▶ _Work required_:
Drop all pictures and repeat exactly the lines from the line holding "## Implementation" through the end of the records.

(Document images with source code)

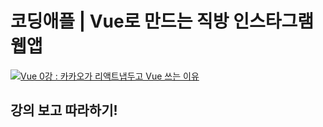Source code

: # 코딩애플 | Vue로 만드는 직방 인스타그램 웹앱

[![Vue 0강 : 카카오가 리액트냅두고 Vue 쓰는 이유](http://img.youtube.com/vi/-tVaahsXpwk/0.jpg)](https://youtu.be/-tVaahsXpwk)

## 강의 보고 따라하기!
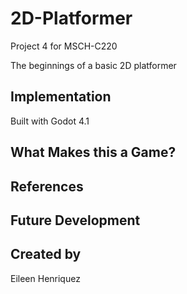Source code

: # 2D-Platformer
Project 4 for MSCH-C220

The beginnings of a basic 2D platformer

## Implementation

Built with Godot 4.1

## What Makes this a Game?

## References

## Future Development

## Created by
Eileen Henriquez
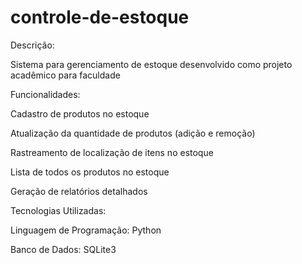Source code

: # controle-de-estoque

Descrição:

Sistema para gerenciamento de estoque desenvolvido como projeto acadêmico para faculdade

Funcionalidades:

Cadastro de produtos no estoque

Atualização da quantidade de produtos (adição e remoção)

Rastreamento de localização de itens no estoque

Lista de todos os produtos no estoque

Geração de relatórios detalhados

Tecnologias Utilizadas:

Linguagem de Programação: 
Python 

Banco de Dados: 
SQLite3
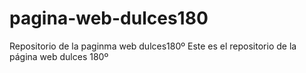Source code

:# pagina-web-dulces180
Repositorio de la paginma web dulces180º
Este es el repositorio de la página web dulces 180º

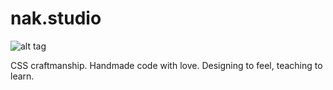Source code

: # nak.studio

 ![alt tag](https://github.com/nak-studio/nak.studio-site/docs/assets/nak-studio-logo.png)

CSS craftmanship. Handmade code with love. Designing to feel, teaching to learn.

▶ _Solution to this exercise_:
## Implementation

Built with Godot 4.1

## What Makes this a Game?

## References

## Future Development

## Created by
Eileen Henriquez
Source code

: # controle-de-estoque

Descrição:

Sistema para gerenciamento de estoque desenvolvido como projeto acadêmico para faculdade

Funcionalidades:

Cadastro de produtos no estoque

Atualização da quantidade de produtos (adição e remoção)

Rastreamento de localização de itens no estoque

Lista de todos os produtos no estoque

Geração de relatórios detalhados

Tecnologias Utilizadas:

Linguagem de Programação: 
Python 

Banco de Dados: 
SQLite3
Source code

:# pagina-web-dulces180
Repositorio de la paginma web dulces180º
Este es el repositorio de la página web dulces 180º

Source code

: # nak.studio

 ![alt tag](https://github.com/nak-studio/nak.studio-site/docs/assets/nak-studio-logo.png)

CSS craftmanship. Handmade code with love. Designing to feel, teaching to learn.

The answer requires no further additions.